On Palestinian Prisoners Day, which was marked last Wednesday, human rights groups staged protests worldwide against the G4S role in securing Israeli prisons. G4S provides security services to Israeli detention and interrogation centers where Palestinian political prisoners (including teenagers) are held.
G4S campaign reaches international business press
On Sunday, British daily the Financial Times reported on its website that G4S would quit “key contracts in Israel amid protests against its involvement in settlements within occupied Palestinian territories.”
The newspaper mentioned ongoing protests against G4S in London and other countries, a call by non-governmental organizations in Egypt, Lebanon, Jordan and Palestine on Arab nations and the European Union to stop dealing with G4S, and the Scottish Trades Union Congress vote in favor of Palestinian calls for a boycott of the company.
G4S told the Financial Times it would quit a number of contracts which involve the servicing of security equipment at the barrier checkpoints, prisons and police stations in the West Bank by 2015. G4S said it wants “to ensure that our business practices remain in line with our own Business Ethics Policy.”
But in March 2011, after fierce criticism in the Danish press, G4S made a very similar announcement (PDF).
Successful campaigns against companies who are complicit in Israel’s violations of international law can be a threat. Last February, Norwegian financial expert Hege Sjo mentioned Veolia as an example of a company that has experienced “reputational damage as a result of publicity and pending litigation” due to “operations in troubled regions,” in this case: “Involvement in infrastructure project in the occupied territories.”
Citing financial analyst Kean Marden, the Financial Times writes, “the Israel/Palestine conflict has created reputational issues” for G4S.
Last year, also G4S lost credibility after failing to deliver on its contract to provide security for the 2012 London Olympics. Chief executive Nick Buckles admitted that G4S’s reputation was in tatters. So the company has since given higher priority to “reputational risk” by establishing a risk committee to conduct reviews of the operational and reputational dangers of contracts worth more than £20 million (approximately $30 million US).
G4S is the result of a merger between the Danish security company Group4Falck and the British Securicor company.
In 2002, Group4Falck bought Hashmira – one of the largest Israeli security companies. Immediately, former Danish Foreign Minister Per Stig Moller criticized Group4Falck for its activities in the West Bank, prompting the company to leave the West Bank.
Eight years later, Danish financial watchdog DanWatch and Who Profits? (a project of Coalition of Women for Peace in Tel Aviv) revealed that G4S had resumed its activities in the occupied West Bank contrary to the will of the Danish government. The decision is difficult to reconcile with G4S’s claim today that it wants to keep its business practices “in line with its own Business Ethics Policy.”
If G4S is serious about business ethics, it should never had entered into contracts which contribute to the oppression of Palestinians.
If G4S really considers its contracts in the West Bank unethical, is should exit these contracts today.

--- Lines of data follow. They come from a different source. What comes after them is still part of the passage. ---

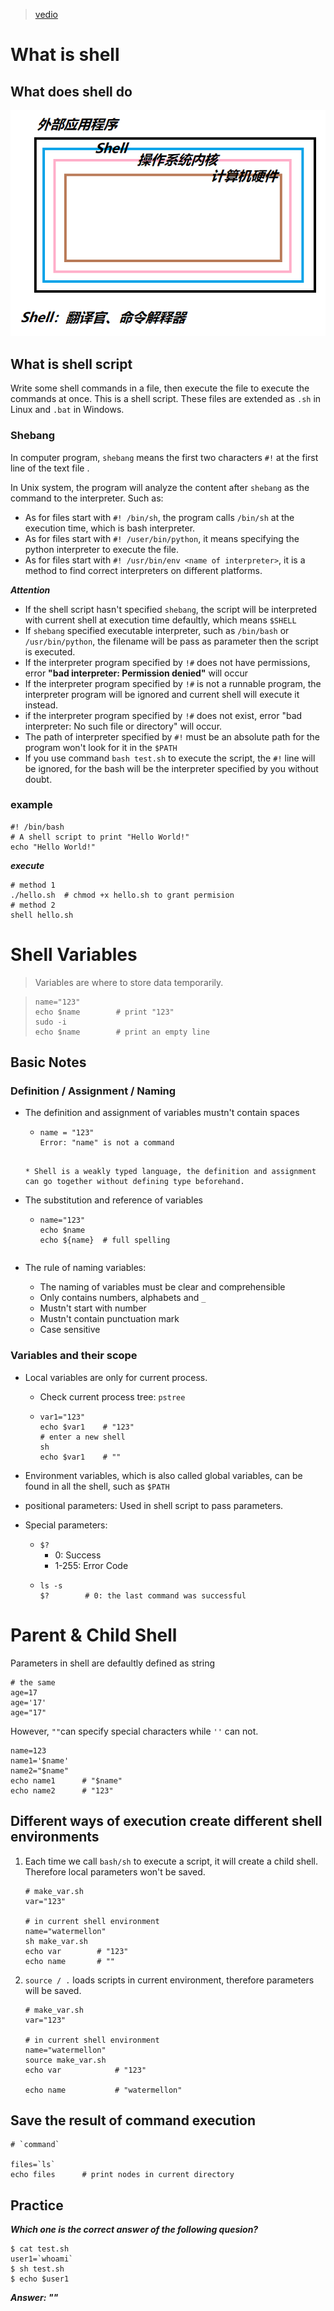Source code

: > [vedio](https://www.bilibili.com/video/BV1Aa411e7Rg)

# What is shell

## What does shell do

![What_is_shell](README.assets/What_is_shell.png)



## What is shell script

Write some shell commands in a file, then execute the file to execute the commands at once. This is a shell script. These files are extended as `.sh` in Linux and `.bat` in Windows.

### Shebang

In computer program, `shebang` means the first two characters `#!` at the first line of the text file .

In Unix system, the program will analyze the content after `shebang` as the command to the interpreter. Such as:

*	As for files start with `#! /bin/sh`, the program calls `/bin/sh` at the execution time, which is bash interpreter.
*	As for files start with `#! /user/bin/python`, it means specifying the python interpreter to execute the file.
*	As for files start with `#! /usr/bin/env <name of interpreter>`, it is a method to find correct interpreters on different platforms.

***Attention***

* If the shell script hasn't specified `shebang`, the script will be interpreted with current shell at execution time defaultly, which means `$SHELL`
* If `shebang` specified executable interpreter, such as `/bin/bash` or `/usr/bin/python`, the filename will be pass as parameter then the script is executed.
* If the interpreter program specified by `!#` does not have permissions, error **"bad interpreter: Permission denied"** will occur
* If the interpreter program specified by `!#` is not a runnable program, the interpreter program will be ignored and current shell will execute it instead.
* if the interpreter program specified by `!#` does not exist, error "bad interpreter: No such file or directory" will occur.
* The path of interpreter specified by `#!` must be an absolute path for the program won't look for it in the `$PATH`
* If you use command `bash test.sh` to execute the script, the `#!` line will be ignored, for the bash will be the interpreter specified by you without doubt.

### example

```shell
#! /bin/bash
# A shell script to print "Hello World!"
echo "Hello World!"
```

***execute***
```shell
# method 1
./hello.sh	# chmod +x hello.sh to grant permision
# method 2
shell hello.sh
```

# Shell Variables

> Variables are where to store data temporarily.

> ```shell
> name="123"
> echo $name		# print "123"
> sudo -i
> echo $name		# print an empty line
> ```

## Basic Notes

### Definition / Assignment / Naming

* The definition and assignment of variables mustn't contain spaces
	* ```shell
	  name = "123"
	  Error: "name" is not a command
	```
	
	* Shell is a weakly typed language, the definition and assignment can go together without defining type beforehand.
* The substitution and reference of variables
	* ```shell
	  name="123"
	  echo $name
	  echo ${name}	# full spelling
	```
* The rule of naming variables:

	* The naming of variables must be clear and comprehensible 
	* Only contains numbers, alphabets and `_`
	* Mustn't start with number
	* Mustn't contain punctuation mark
	* Case sensitive


### Variables and their scope

* Local variables are only for current process.

	* Check current process tree: `pstree`
	* ```shell
	  var1="123"
	  echo $var1	# "123"
	  # enter a new shell
	  sh
	  echo $var1	# ""
	  ```
* Environment variables, which is also called global variables, can be found in all the shell, such as `$PATH`
* positional parameters: Used in shell script to pass parameters.
* Special parameters:

	* `$?`
		* 0: Success
		* 1-255: Error Code
	* ```shell
	  ls -s
	  $?		# 0: the last command was successful
	  ```
# Parent & Child Shell

Parameters in shell are defaultly defined as string

```shell
# the same
age=17
age='17'
age="17"
```

However, `""`can specify special characters while `''` can not.

```shell
name=123
name1='$name'
name2="$name"
echo name1		# "$name"
echo name2		# "123"
```

## Different ways of execution create different shell environments

1.	Each time we call `bash/sh` to execute a script, it will create a child shell. Therefore local parameters won't be saved.

	```shell
	# make_var.sh
	var="123"

	# in current shell environment
	name="watermellon"
	sh make_var.sh
	echo var		# "123"
	echo name		# ""
	```

2.	`source / .` loads scripts in current environment, therefore parameters will be saved.
	
	```shell
	# make_var.sh
	var="123"

	# in current shell environment
	name="watermellon"
	source make_var.sh
	echo var			# "123"

	echo name			# "watermellon"
	```

## Save the result of command execution

```shell
# `command`

files=`ls`
echo files		# print nodes in current directory
```

## Practice

***Which one is the correct answer of the following quesion?***

```shell
$ cat test.sh
user1=`whoami`
$ sh test.sh
$ echo $user1
```

***Answer: ""***
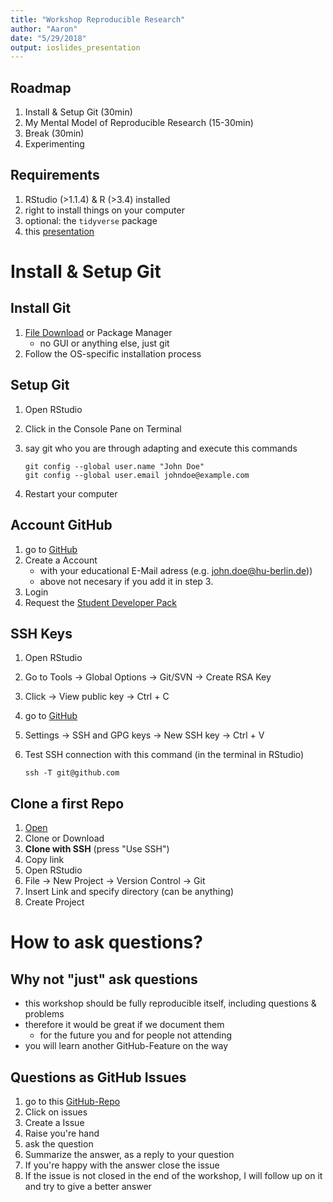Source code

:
 ```yaml
---
title: "Workshop Reproducible Research"
author: "Aaron"
date: "5/29/2018"
output: ioslides_presentation
---
```


## Roadmap

1. Install & Setup Git (30min)
2. My Mental Model of Reproducible Research (15-30min)
3. Break (30min)
4. Experimenting

## Requirements

1. RStudio (>1.1.4) & R (>3.4) installed
2. right to install things on your computer
3. optional: the `tidyverse` package
4. this [presentation](https://raw.githubusercontent.com/aaronpeikert/workshop-reproducible-research/master/presentation_git.md)


# Install & Setup Git

## Install Git

1. [File Download](https://git-scm.com/downloads) or Package Manager
    * no GUI or anything else, just git
2. Follow the OS-specific installation process

## Setup Git

1. Open RStudio
2. Click in the Console Pane on Terminal
3. say git who you are through adapting and execute this commands

    ```
    git config --global user.name "John Doe"
    git config --global user.email johndoe@example.com
    ```

5. Restart your computer

## Account GitHub

1. go to [GitHub](https://github.com/)
2. Create a Account
   * with your educational E-Mail adress (e.g. john.doe@hu-berlin.de))
   * above not necesary if you add it in step 3.
3. Login
4. Request the [Student Developer Pack](https://education.github.com/pack)

## SSH Keys

1. Open RStudio
4. Go to Tools -> Global Options -> Git/SVN -> Create RSA Key
2. Click -> View public key -> Ctrl + C
3. go to [GitHub](https://github.com/)
4. Settings -> SSH and GPG keys -> New SSH key -> Ctrl + V
5. Test SSH connection with this command (in the terminal in RStudio)

    ```
    ssh -T git@github.com
    ```

## Clone a first Repo

1. [Open](https://github.com/aaronpeikert/workshop-reproducible-research)
2. Clone or Download
3. **Clone with SSH** (press "Use SSH")
4. Copy link
5. Open RStudio
6. File -> New Project -> Version Control -> Git
7. Insert Link and specify directory (can be anything)
8. Create Project

# How to ask questions?

## Why not "just" ask questions

* this workshop should be fully reproducible itself, including questions & problems
* therefore it would be great if we document them
  * for the future you and for people not attending
* you will learn another GitHub-Feature on the way

## Questions as GitHub Issues

1. go to this [GitHub-Repo](https://github.com/aaronpeikert/workshop-reproducible-research)
2. Click on issues
3. Create a Issue
4. Raise you're hand
5. ask the question
6. Summarize the answer, as a reply to your question
7. If you're happy with the answer close the issue
8. If the issue is not closed in the end of the workshop, I will follow up on it and try to give a better answer
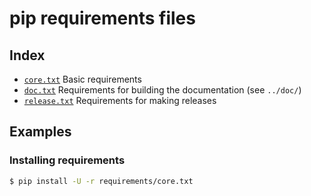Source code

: # pip requirements files

## Index

- [`core.txt`](core.txt)
  Basic requirements
- [`doc.txt`](doc.txt)
  Requirements for building the documentation (see `../doc/`)
- [`release.txt`](release.txt)
  Requirements for making releases

## Examples

### Installing requirements

```bash
$ pip install -U -r requirements/core.txt
```
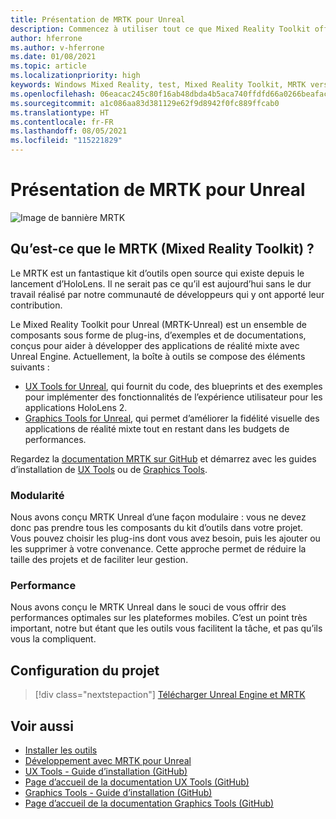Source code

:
 ```yaml
---
title: Présentation de MRTK pour Unreal
description: Commencez à utiliser tout ce que Mixed Reality Toolkit offre aux nouveaux développeurs de réalité mixte.
author: hferrone
ms.author: v-hferrone
ms.date: 01/08/2021
ms.topic: article
ms.localizationpriority: high
keywords: Windows Mixed Reality, test, Mixed Reality Toolkit, MRTK version 2, MRTK, outils, SDK, HoloLens, HoloLens 2, casque de réalité mixte, casque windows mixed reality, casque de réalité virtuelle, multiplateforme
ms.openlocfilehash: 06eacac245c80f16ab48dbda4b5aca740ffdfd66a0266beafac5e46b39a9d109
ms.sourcegitcommit: a1c086aa83d381129e62f9d8942f0fc889ffcab0
ms.translationtype: HT
ms.contentlocale: fr-FR
ms.lasthandoff: 08/05/2021
ms.locfileid: "115221829"
---
```

# <a name="introducing-mrtk-for-unreal"></a>Présentation de MRTK pour Unreal

![Image de bannière MRTK](../../design/images/MRTK_UX_Hero.png)

## <a name="what-is-mixed-reality-toolkit-mrtk"></a>Qu’est-ce que le MRTK (Mixed Reality Toolkit) ?

Le MRTK est un fantastique kit d’outils open source qui existe depuis le lancement d’HoloLens. Il ne serait pas ce qu’il est aujourd’hui sans le dur travail réalisé par notre communauté de développeurs qui y ont apporté leur contribution. 

Le Mixed Reality Toolkit pour Unreal (MRTK-Unreal) est un ensemble de composants sous forme de plug-ins, d’exemples et de documentations, conçus pour aider à développer des applications de réalité mixte avec Unreal Engine. Actuellement, la boîte à outils se compose des éléments suivants :
* [UX Tools for Unreal](https://github.com/microsoft/MixedReality-UXTools-Unreal), qui fournit du code, des blueprints et des exemples pour implémenter des fonctionnalités de l’expérience utilisateur pour les applications HoloLens 2.
* [Graphics Tools for Unreal](https://github.com/microsoft/MixedReality-GraphicsTools-Unreal), qui permet d’améliorer la fidélité visuelle des applications de réalité mixte tout en restant dans les budgets de performances.

Regardez la [documentation MRTK sur GitHub](https://microsoft.github.io/MixedReality-UXTools-Unreal/README.html) et démarrez avec les guides d’installation de [UX Tools](https://microsoft.github.io/MixedReality-UXTools-Unreal/Docs/Installation.html) ou de [Graphics Tools](https://github.com/microsoft/MixedReality-GraphicsTools-Unreal/blob/main/Docs/Installation.md).

### <a name="modular"></a>Modularité

Nous avons conçu MRTK Unreal d’une façon modulaire : vous ne devez donc pas prendre tous les composants du kit d’outils dans votre projet. Vous pouvez choisir les plug-ins dont vous avez besoin, puis les ajouter ou les supprimer à votre convenance. Cette approche permet de réduire la taille des projets et de faciliter leur gestion.  

### <a name="performant"></a>Performance

Nous avons conçu le MRTK Unreal dans le souci de vous offrir des performances optimales sur les plateformes mobiles. C’est un point très important, notre but étant que les outils vous facilitent la tâche, et pas qu’ils vous la compliquent.

## <a name="project-setup"></a>Configuration du projet

> [!div class="nextstepaction"]
> [Télécharger Unreal Engine et MRTK](unreal-project-setup.md)

## <a name="see-also"></a>Voir aussi

* [Installer les outils](../install-the-tools.md)
* [Développement avec MRTK pour Unreal](unreal-development-overview.md)
* [UX Tools - Guide d’installation (GitHub)](https://microsoft.github.io/MixedReality-UXTools-Unreal/Docs/Installation.html)
* [Page d’accueil de la documentation UX Tools (GitHub)](https://microsoft.github.io/MixedReality-UXTools-Unreal/README.html)
* [Graphics Tools - Guide d’installation (GitHub)](https://github.com/microsoft/MixedReality-GraphicsTools-Unreal/blob/main/Docs/Installation.md)
* [Page d’accueil de la documentation Graphics Tools (GitHub)](https://github.com/microsoft/MixedReality-GraphicsTools-Unreal/)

Every day that the company continues to be involved in Israel’s violations of international law will have an impact on G4S’s reputation.
Last week, activists in the Netherlands called on the Technical University (TU) in Delft to end its contract with G4S. Liesbeth Zegveld, human rights attorney and professor in international law at Leiden University, told TU’s magazine that she would applaud a decision to end the relationship with G4S by the TU.
The idea to not do business with companies which are complicit in violations of international law is gaining ground. “You can simply say: we don’t want to be part in this. This way, you can actually make an impact,” according to Zegveld. “If citizens no longer accept that Israel violates human rights and international law and foreign companies will withdraw from Israel, the country has to change.”
That is why the boycott, divestment and sanctions movement needs to keep campaigning against G4S as long as it remains involved in securing prisons in Israel and the West Bank, in securing a police station in the West Bank and checkpoints in the wall, and in protecting businesses in settlements.